Gangs of New York
Martin Scorsese ha analizzato spesso i meccanismi che regolano le relazioni fra gruppi. A modo
suo e con tutte le differenze del caso, anche con Gangs of New York svolge un'operazione già cara
a Robert Altman. Ma mentre quest'ultimo ha sempre privilegiato i rapporti fra individui,
lavorando a livello microsociologico, Scorsese adotta una visione macro: illustra le regole che
la società costruita dai singoli impone e ha imposto loro.
Soprattutto per questo Gangs of New York può essere accostato a L'età dell'innocenza, il
capolavoro che il regista italo-americano realizzò nel 1993, per formare un ideale dittico.
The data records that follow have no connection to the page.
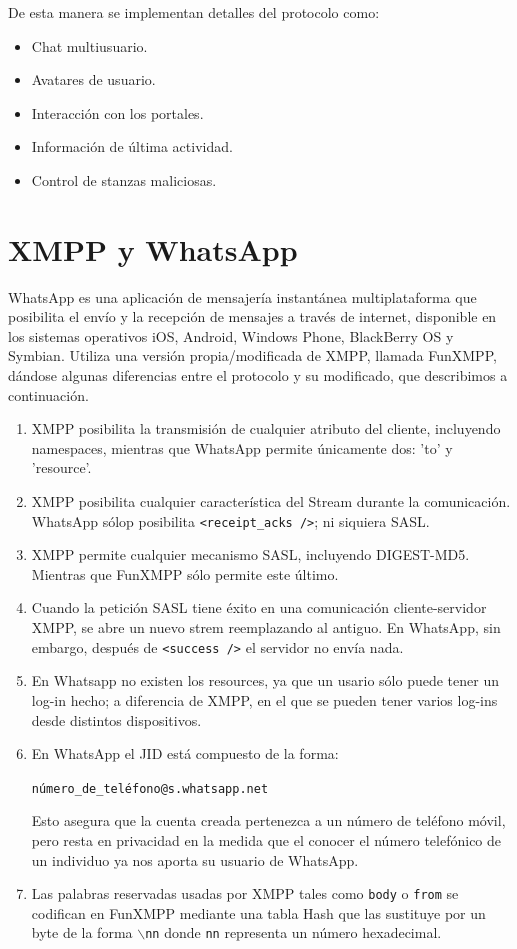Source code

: \documentclass[a4paper, 11pt]{article} %
\begin{document}
    De esta manera se implementan detalles del protocolo como:
    \begin{itemize}
     \item Chat multiusuario.
     \item Avatares de usuario.
     \item Interacción con los portales.
     \item Información de última actividad.
     \item Control de stanzas maliciosas.
    \end{itemize}

\section{XMPP y WhatsApp}
  WhatsApp es una aplicación de mensajería instantánea multiplataforma que posibilita el envío y la recepción de mensajes a 
  través de internet, disponible en los sistemas operativos iOS, Android, Windows Phone, BlackBerry OS y Symbian. Utiliza una
  versión propia/modificada de XMPP, llamada FunXMPP, dándose algunas diferencias entre el protocolo y su modificado, que
  describimos a continuación.

  \begin{enumerate}
    \item XMPP posibilita la transmisión de cualquier atributo del cliente, incluyendo namespaces, mientras que WhatsApp
      permite únicamente dos: 'to' y 'resource'. %
    \item XMPP posibilita cualquier característica del Stream durante la comunicación. 
      WhatsApp sólop posibilita \texttt{<receipt\_acks />}; ni siquiera SASL.
    \item XMPP permite cualquier mecanismo SASL, incluyendo DIGEST-MD5. Mientras que FunXMPP sólo permite este último.
    \item Cuando la petición SASL tiene éxito en una comunicación cliente-servidor XMPP, se abre un nuevo strem reemplazando al antiguo.
      En WhatsApp, sin embargo, después de \texttt{<success />} el servidor no envía nada.
    \item En Whatsapp no existen los resources, ya que un usario sólo puede tener un log-in hecho; a diferencia de XMPP, en
      el que se pueden tener varios log-ins desde distintos dispositivos.
    \item En WhatsApp el JID está compuesto de la forma:
      \begin{center}
	\texttt{número\_de\_teléfono@s.whatsapp.net}
      \end{center}
      Esto asegura que la cuenta creada pertenezca a un número de teléfono móvil, pero resta en privacidad en la medida
      que el conocer el número telefónico de un individuo ya nos aporta su usuario de WhatsApp.
    \item Las palabras reservadas usadas por XMPP tales como \texttt{body} o \texttt{from} se codifican en FunXMPP mediante
      una tabla Hash que las sustituye por un byte de la forma $\backslash$\texttt{nn} donde \texttt{nn} representa un número
      hexadecimal.
  \end{enumerate}
\end{document}
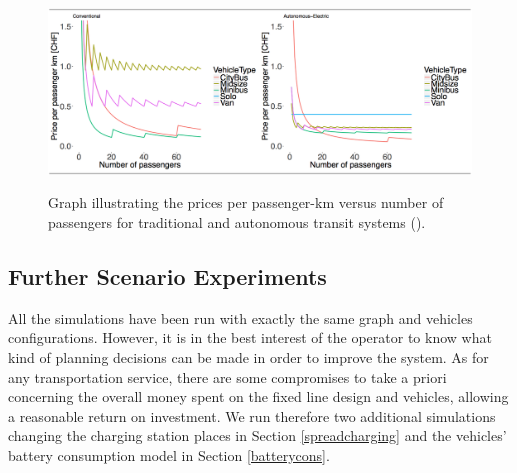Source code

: \documentclass[12pt,a4paper]{article}
\begin{document}
 \begin{figure}[h] 
  \centering
  \caption{Graph illustrating the prices per passenger-km versus number of passengers for traditional and autonomous transit systems (\cite{ethz}).}
\includegraphics[scale=0.5]{./images/passengerperkmcost}
\label{passengerkm}
\end{figure}


\subsection{Further Scenario Experiments}\label{further}
All the simulations have been run with exactly the same graph and vehicles configurations. However, it is in the best interest of the operator to know what kind of planning decisions can be made in order to improve the system. As for any transportation service, there are some compromises to take a priori concerning the overall money spent on the fixed line design and vehicles, allowing a reasonable return on investment. We run therefore two additional simulations changing the charging station places in Section \ref{spreadcharging} and the vehicles' battery consumption model in Section \ref{batterycons}.
\end{document}
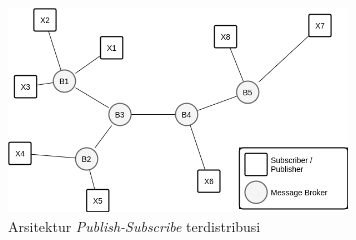 \begin{figure}[h]
	\centering
	\includegraphics[width=9cm]{../../Resources/Images/pub_sub_distributed_ilustration}
	\caption{Arsitektur \textit{Publish-Subscribe} terdistribusi}
	\label{fig:pub_sub_distributed_ilustration}
\end{figure}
Il
sontuoso apologo in costume tratto dal romanzo di Edith Wharton scandagliava con lucida
consapevolezza i ferrei dettami dell'etichetta nell'alta società borghese della New York del 1860,
spietata con chi tentava di infrangerne le norme. Questo nuovo film, nato da un'idea di Jay Cocks
(già co-sceneggiatore de L'età dell'innocenza e qui nelle stesse vesti insieme a Steven Zaillian
e Kenneth Lonergan), ritrae con passione quasi documentaristica la struttura gerarchica e
l'insieme dei ruoli dell'altra faccia della Grande Mela di due secoli fa: i sobborghi e i
quartieri più poveri, che trovano efficace prototipo nel quartiere -oggi scomparso- di Five
Points. E in questo caso la forma, il bon-ton che in L'età dell'innocenza rivestiva i
rituali della tribù benestante, scompare, svelando tutta la cruda essenza di quelle leggi.
Sono trascorsi sedici anni da quando Amsterdam Vallon ha assistito alla morte di suo padre,
capo del clan degli immigrati irlandesi, per mano del leader della fazione anti-immigrazione Bill
"il macellaio" Cutting. Il motivo per cui torna a Five Points è la vendetta.
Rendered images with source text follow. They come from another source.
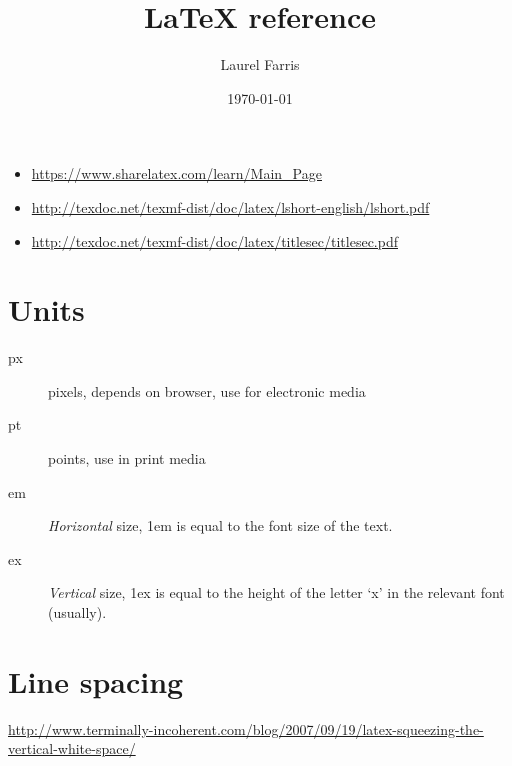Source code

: \documentclass{article}
\title{LaTeX reference}
\author{Laurel Farris}
\date{\today}
\begin{document}
\maketitle
\begin{itemize}
    \item \url{https://www.sharelatex.com/learn/Main_Page}
    \item \url{http://texdoc.net/texmf-dist/doc/latex/lshort-english/lshort.pdf}
    \item \url{http://texdoc.net/texmf-dist/doc/latex/titlesec/titlesec.pdf}
\end{itemize}

\setlength{\columnsep}{30pt}
\setcounter{tocdepth}{1}
\setlength{\parskip}{2pt}
    \tableofcontents
\clearpage


\section{Units}
\begin{description}
    \item [px] pixels, depends on browser, use for electronic media
    \item [pt] points, use in print media
    \item [em] \emph{Horizontal} size, 1em is equal to the font size of
        the text.
    \item [ex] \emph{Vertical} size, 1ex is equal to the height of the
        letter `x' in the relevant font (usually).
\end{description}


\section{Line spacing}

\url{http://www.terminally-incoherent.com/blog/2007/09/19/latex-squeezing-the-vertical-white-space/}
\end{document}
Ma anche le vicissitudini dei personaggi servono a Scorsese per aggiungere colore al suo grande
quadro. A livello subliminale è New York con le sue lotte tra gang a emergere, svincolandosi
dalla semplice funzione di scenario/sfondo. Sono al contrario i personaggi (Amsterdam, il
macellaio, la borseggiatrice Jenny...) a servire soprattutto come dettagli della grande
illustrazione, di cui sono parte perfettamente integrata, così come le singole persone danno vita
al sistema sociale.
E la continuità con L'età dell'innocenza è sigillata anche dal ritorno sul set di Scorsese di
Daniel Day-Lewis, che si cala con sorprendente mimetismo nelle vesti di Bill "il macellaio";
entrambi i suoi personaggi nei due film possiedono una consapevolezza perfetta delle regole di
ingroup-outgroup, ma se Newland Archer (l'avvocato che interpreta nel film del'93) ne è in
qualche modo vittima impotente, Bill ne è simbolo conservatore. E speculari sotto molti
punti di vista sono anche la contessa Olenska di Michelle Pfeiffer, inesperta nella sua
innocenza, e la Jenny di Cameron Diaz, cresciuta in un sistema che ben conosce e che non tenta
di cambiare.
La potenza scenografica dell'intera opera ha soprattutto intenti di fedeltà storica. Dante
Ferretti ha prodigiosamente ricostruito New York a Cinecittà (dove il film è stato interamente
girato in 137 giorni di lavorazione) e la costumista Sandy Powell ha svolto numerose ricerche per
allontanare gli abiti femminili dalla silhouette vittoriana e renderli più credibili.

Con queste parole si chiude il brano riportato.